:: Records for processing ::
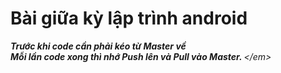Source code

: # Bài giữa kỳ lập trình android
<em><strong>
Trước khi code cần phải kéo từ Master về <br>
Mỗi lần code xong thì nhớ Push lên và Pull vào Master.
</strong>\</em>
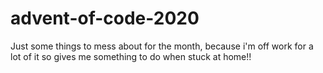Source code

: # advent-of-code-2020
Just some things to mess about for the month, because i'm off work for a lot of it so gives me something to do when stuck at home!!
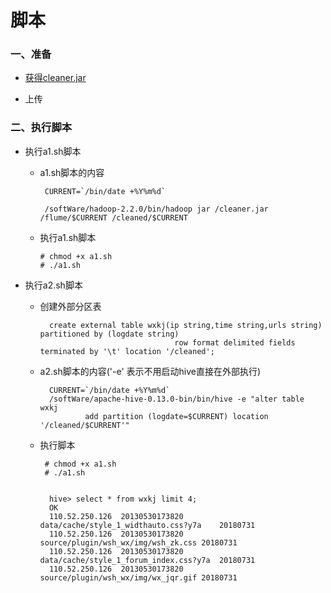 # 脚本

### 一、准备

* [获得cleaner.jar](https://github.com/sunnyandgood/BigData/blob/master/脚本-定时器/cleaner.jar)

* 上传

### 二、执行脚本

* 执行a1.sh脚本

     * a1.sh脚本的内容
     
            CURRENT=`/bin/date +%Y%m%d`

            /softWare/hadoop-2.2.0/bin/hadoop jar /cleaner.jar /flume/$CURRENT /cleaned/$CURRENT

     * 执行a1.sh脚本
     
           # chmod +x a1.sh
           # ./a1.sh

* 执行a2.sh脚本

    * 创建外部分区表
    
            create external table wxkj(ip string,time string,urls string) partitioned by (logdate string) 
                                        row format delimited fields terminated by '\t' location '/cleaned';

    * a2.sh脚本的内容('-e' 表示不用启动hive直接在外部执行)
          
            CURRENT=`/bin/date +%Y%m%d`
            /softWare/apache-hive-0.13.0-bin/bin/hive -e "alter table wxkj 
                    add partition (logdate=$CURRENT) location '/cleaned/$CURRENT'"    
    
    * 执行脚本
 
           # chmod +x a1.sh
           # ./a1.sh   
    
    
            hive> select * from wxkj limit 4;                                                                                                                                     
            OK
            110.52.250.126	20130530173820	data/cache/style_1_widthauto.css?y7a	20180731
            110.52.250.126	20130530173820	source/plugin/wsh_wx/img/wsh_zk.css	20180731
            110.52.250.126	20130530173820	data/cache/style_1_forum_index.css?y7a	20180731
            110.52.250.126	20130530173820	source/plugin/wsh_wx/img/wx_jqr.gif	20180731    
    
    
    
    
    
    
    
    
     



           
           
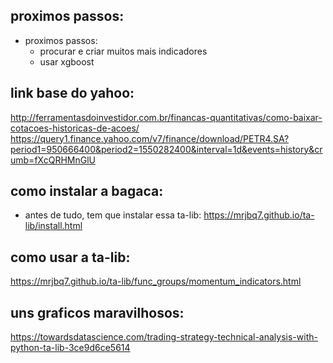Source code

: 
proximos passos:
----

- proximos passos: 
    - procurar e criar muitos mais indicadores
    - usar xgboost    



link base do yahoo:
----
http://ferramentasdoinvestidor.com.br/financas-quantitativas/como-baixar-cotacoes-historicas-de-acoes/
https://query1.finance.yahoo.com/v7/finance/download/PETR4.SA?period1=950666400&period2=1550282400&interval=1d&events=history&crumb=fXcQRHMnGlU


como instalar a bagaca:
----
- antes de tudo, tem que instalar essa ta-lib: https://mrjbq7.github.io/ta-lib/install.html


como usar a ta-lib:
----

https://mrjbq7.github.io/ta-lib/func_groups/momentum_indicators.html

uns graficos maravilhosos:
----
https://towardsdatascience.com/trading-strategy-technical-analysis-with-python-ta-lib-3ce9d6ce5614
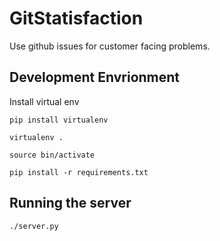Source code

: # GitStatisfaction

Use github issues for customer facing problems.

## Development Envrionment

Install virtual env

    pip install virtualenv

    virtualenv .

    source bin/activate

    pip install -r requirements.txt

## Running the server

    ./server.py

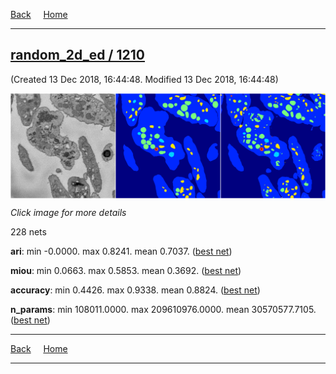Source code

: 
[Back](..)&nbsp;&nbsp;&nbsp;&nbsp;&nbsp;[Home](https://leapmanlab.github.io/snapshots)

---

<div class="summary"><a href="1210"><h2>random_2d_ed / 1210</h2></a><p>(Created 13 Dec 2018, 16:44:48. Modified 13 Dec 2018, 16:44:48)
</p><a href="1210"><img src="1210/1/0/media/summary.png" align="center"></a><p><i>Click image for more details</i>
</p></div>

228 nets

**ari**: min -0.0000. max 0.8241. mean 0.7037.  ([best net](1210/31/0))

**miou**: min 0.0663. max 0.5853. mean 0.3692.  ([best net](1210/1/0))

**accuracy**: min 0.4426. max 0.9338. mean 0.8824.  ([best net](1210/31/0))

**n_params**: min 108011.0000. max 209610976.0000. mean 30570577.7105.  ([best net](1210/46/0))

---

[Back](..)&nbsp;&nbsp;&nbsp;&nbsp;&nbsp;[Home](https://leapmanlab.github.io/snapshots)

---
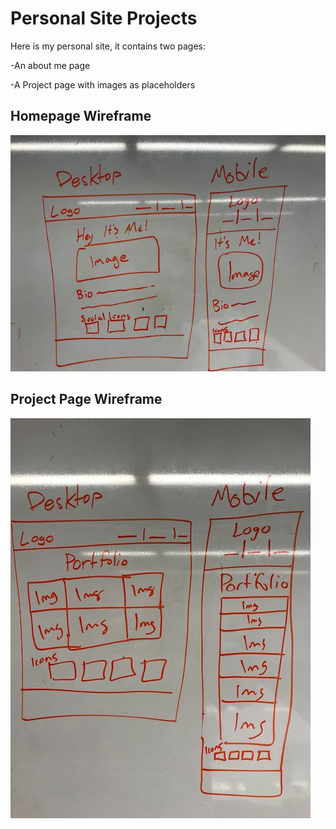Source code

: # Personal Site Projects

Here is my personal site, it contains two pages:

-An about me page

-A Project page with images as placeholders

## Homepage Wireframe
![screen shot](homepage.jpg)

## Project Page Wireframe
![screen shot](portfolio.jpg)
:::
Filter the entries down to the lines that include the string "virtualenv".

    pip install virtualenv
    virtualenv .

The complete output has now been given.